Ces hommes et femmes sont restés  des modèles, car dotés  d’une rare  intégrité, profondément attachés à leurs convictions. On a eu un peuple fortement   politisé parce que c’était à la fois captivant et instructif. Ces orateurs savaient s’exprimer de manière éblouissante, exposant des idées fructueuses lorsque surtout ils  prolongeaient les discours. Hélas, cette époque glorieuse semble désormais lointaine, remplacée par des débats hystériques, bruyants, dénués de fond et empreints de mélancolie. Aujourd’hui, les échanges d’idées sont stériles, les rivalités sont outrageantes, et les politiques se comportent sur les plateaux comme des marchands à la criée. La courtoisie et la profondeur du débat ont cédé la place à la cacophonie. Les conséquences sont graves, avec des arrestations pour diffamation, des tortures, et des fuites.

De nos jours, il semble ne plus y avoir de véritables hommes et femmes politiques au Cameroun, mais plutôt des technocrates et des gestionnaires. Les débats publics semblent stériles, erratiques, et ressemblent à des pièces de théâtre où les acteurs se perdent en scène. Rien n’est clair. La qualité des débats est en net déclin. Deux invités sont invités sur un plateau, mais au lieu de démonstrations intellectuelles, ils se lancent dans des diatribes injurieuses, s’interrompent de manière inopportune, et s’insultent vulgairement. Cela ressemble plus à une foire aux commérages qu’à des débats politiques. La pauvreté de la qualité des débats actuels est telle que les téléspectateurs finissent par s’endormir devant leurs écrans. Une autre préoccupation concerne le choix récurrent des mêmes sujets et des mêmes invités. Les discussions tournent en boucle, les mêmes arguments et les mêmes conséquences sont évoquées. La politique a envahi tous les aspects de la société, provoquant tensions et divisions au sein des communautés.
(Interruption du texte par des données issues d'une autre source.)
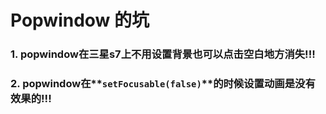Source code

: # Popwindow 的坑

### 1. popwindow在三星s7上不用设置背景也可以点击空白地方消失!!!

### 2. popwindow在**`setFocusable(false)`**的时候设置动画是没有效果的!!!
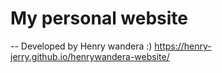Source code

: # My personal website

-- Developed by Henry wandera :)
https://henry-jerry.github.io/henrywandera-website/
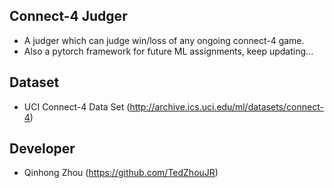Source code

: ## Connect-4 Judger
* A judger which can judge win/loss of any ongoing connect-4 game.
* Also a pytorch framework for future ML assignments, keep updating...

## Dataset
* UCI Connect-4 Data Set (http://archive.ics.uci.edu/ml/datasets/connect-4)

## Developer
* Qinhong Zhou (https://github.com/TedZhouJR)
Il est désolant de constater que certains individus semblent contrôler les médias, en particulier les médias privés. Nous sommes en 2023, après 33 ans de débats politiques, les souvenirs de ces débats ne laissent que des échos vides, à l’exception de quelques onomatopées. Ces débats malsains et ridicules sont le résultat de la partialité des journalistes d’une part, et de l’approche choisie par les politiques de l’autre. Les journalistes et les animateurs ne font qu’aggraver la situation. Les propos du père Engelberg Mveng dans les années 90, déplorant la pauvreté culturelle des médias camerounais, prennent un écho particulier aujourd’hui. Notre génération a atteint un creux abyssal. Cependant, il reste quelques étoiles brillantes, comme Thierry Ngongang, Bruno Bidjang, et Bruno Tagné. Malheureusement, comme c’est souvent le cas au Cameroun, les meilleurs s’en vont. Peut-être faudrait-il encourager certains journalistes à se former davantage, ou inciter certaines personnalités publiques à briller ailleurs ? En fin de compte, les citoyens, les médias et les politiques camerounais ont la responsabilité de restaurer la qualité des débats politiques, de promouvoir le respect, l’élégance et la compréhension mutuelle. Cela pourrait contribuer à une meilleure gouvernance et à un avenir plus radieux pour le Cameroun. Ce que tous recherchent souvent.